Lo analizó muchas veces de arriba abajo y de abajo arriba, de dentro a fuera y de fuera adentro, del derecho y del revés, y no había alternativa: tenía que dejar de odiar. El odio era el peso del que aún no había conseguido desprenderse. De niño no odiaba. Podía enfadarse con alguien, incluso había niños que no le caían bien, pero no los odiaba. Los ignoraba, intentaba evitarlos, pero no los odiaba. Tenía que dejar de odiar. A Alex y también a los demás. Dejar de odiar a los demás no le parecía imposible, pero a Alex sí. Era… renunciar a todo, era el final, era como clavarse él mismo ese puñal que siempre tenía detrás de la nuca impulsándole a ser el mejor. La actitud positiva le estaba permitiendo dejar de sentir ese puñal, pero cuando pensaba en Alex, reaparecía. Y se llenaba de rabia. Y se sentía capaz de estirar la mano, asirlo por mango, y clavárselo a Alex en el vientre.
Tenía que dejar de odiar. Tenía que hacerlo. Cuanto antes dejara de darle vueltas, mejor. Hacerlo, hacerlo ya, no pensarlo más. Le llamó por teléfono.
—Hola, chaval. ¿Estás bien, no?… Sí, sí, también. Nada, te llamo porque hace tiempo que no quedamos como hacíamos antes y… es una pena. Nos hacemos mayores y si no cuidamos a los amigos, nos vamos distanciando y… es una pena, sí, tú y yo… después de tantos años… bueno, sí, hombre, sí que me ha afectado lo del proyecto, claro, pero… es lo que hay… sí, sí, entiendo que no podías hacer otra cosa… claro, claro, no hace falta que me lo digas, seguro que me defendiste… ¡claro!, seguro, sí, hombre, no te preocupes… nada, nada, oye, no le des más vueltas, mira, yo ya he hecho el duelo, como suelo decirse, ya he pasado página… sí, sí, seguro… bueno, oye, pensaba yo, ¿y si quedamos un día y volvemos a jugar al ajedrez?… ¡eso, una torneo de rápidas!… sí, bueno, y charlamos un poco, claro, sí… ¡No, no, no!
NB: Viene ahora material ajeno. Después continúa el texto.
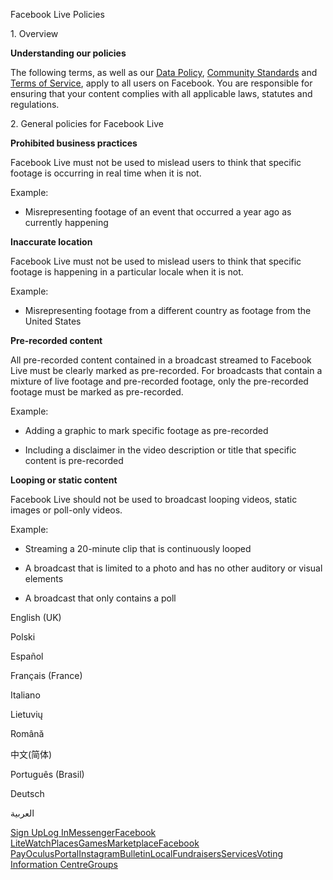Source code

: Facebook Live Policies

1\. Overview

**Understanding our policies**

The following terms, as well as our [Data Policy](https://www.facebook.com/about/privacy/), [Community Standards](https://www.facebook.com/communitystandards/) and [Terms of Service](https://www.facebook.com/legal/terms), apply to all users on Facebook. You are responsible for ensuring that your content complies with all applicable laws, statutes and regulations.

2\. General policies for Facebook Live

**Prohibited business practices**

Facebook Live must not be used to mislead users to think that specific footage is occurring in real time when it is not.

Example:

*   Misrepresenting footage of an event that occurred a year ago as currently happening

**Inaccurate location**

Facebook Live must not be used to mislead users to think that specific footage is happening in a particular locale when it is not.

Example:

*   Misrepresenting footage from a different country as footage from the United States

**Pre-recorded content**

All pre-recorded content contained in a broadcast streamed to Facebook Live must be clearly marked as pre-recorded. For broadcasts that contain a mixture of live footage and pre-recorded footage, only the pre-recorded footage must be marked as pre-recorded.

Example:

*   Adding a graphic to mark specific footage as pre-recorded

*   Including a disclaimer in the video description or title that specific content is pre-recorded

**Looping or static content**

Facebook Live should not be used to broadcast looping videos, static images or poll-only videos.

Example:

*   Streaming a 20-minute clip that is continuously looped

*   A broadcast that is limited to a photo and has no other auditory or visual elements

*   A broadcast that only contains a poll

English (UK)

Polski

Español

Français (France)

Italiano

Lietuvių

Română

中文(简体)

Português (Brasil)

Deutsch

العربية

[Sign Up](https://www.facebook.com/reg/)[Log In](https://www.facebook.com/login/)[Messenger](https://l.facebook.com/l.php?u=https%3A%2F%2Fmessenger.com%2F&h=AT0xv1fqGEPVxuhdIuOgCzc38Qu4MBf9J8yd3tr08xPr5GVQ9w2n32tii7tfOZ8j6-HEiZ154cbAweQF3_ZUyxe5GqFEJ_5QbaNA3OUEN0kHNwc84HWQVjuq3vzKzMbV57O0BCICSHvXVzeOj7bO3mo0z46ACFBM5QAGiQ)[Facebook Lite](https://www.facebook.com/lite/)[Watch](https://en-gb.facebook.com/watch/)[Places](https://www.facebook.com/places/)[Games](https://www.facebook.com/games/)[Marketplace](https://www.facebook.com/marketplace/)[Facebook Pay](https://pay.facebook.com/)[Oculus](https://l.facebook.com/l.php?u=https%3A%2F%2Fwww.oculus.com%2F&h=AT0xv1fqGEPVxuhdIuOgCzc38Qu4MBf9J8yd3tr08xPr5GVQ9w2n32tii7tfOZ8j6-HEiZ154cbAweQF3_ZUyxe5GqFEJ_5QbaNA3OUEN0kHNwc84HWQVjuq3vzKzMbV57O0BCICSHvXVzeOj7bO3mo0z46ACFBM5QAGiQ)[Portal](https://portal.facebook.com/)[Instagram](https://l.facebook.com/l.php?u=https%3A%2F%2Fwww.instagram.com%2F&h=AT0xv1fqGEPVxuhdIuOgCzc38Qu4MBf9J8yd3tr08xPr5GVQ9w2n32tii7tfOZ8j6-HEiZ154cbAweQF3_ZUyxe5GqFEJ_5QbaNA3OUEN0kHNwc84HWQVjuq3vzKzMbV57O0BCICSHvXVzeOj7bO3mo0z46ACFBM5QAGiQ)[Bulletin](https://www.bulletin.com/)[Local](https://www.facebook.com/local/lists/245019872666104/)[Fundraisers](https://www.facebook.com/fundraisers/)[Services](https://www.facebook.com/biz/directory/)[Voting Information Centre](https://www.facebook.com/votinginformationcenter/?entry_point=c2l0ZQ%3D%3D)[Groups](https://www.facebook.com/groups/explore/)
No quiero oír una disculpa más… vale, venga, ¿qué día te va bien?
Al acabar, sonrió. El agujero negro ya era translúcido.

Cuando consiguió dejar de odiar a los que le habían humillado, perdió el interés por demostrarles nada. Y una vez quedó liberado de ese gran peso, se sintió liviano, como de niño, casi ingrávido. Capaz de volar.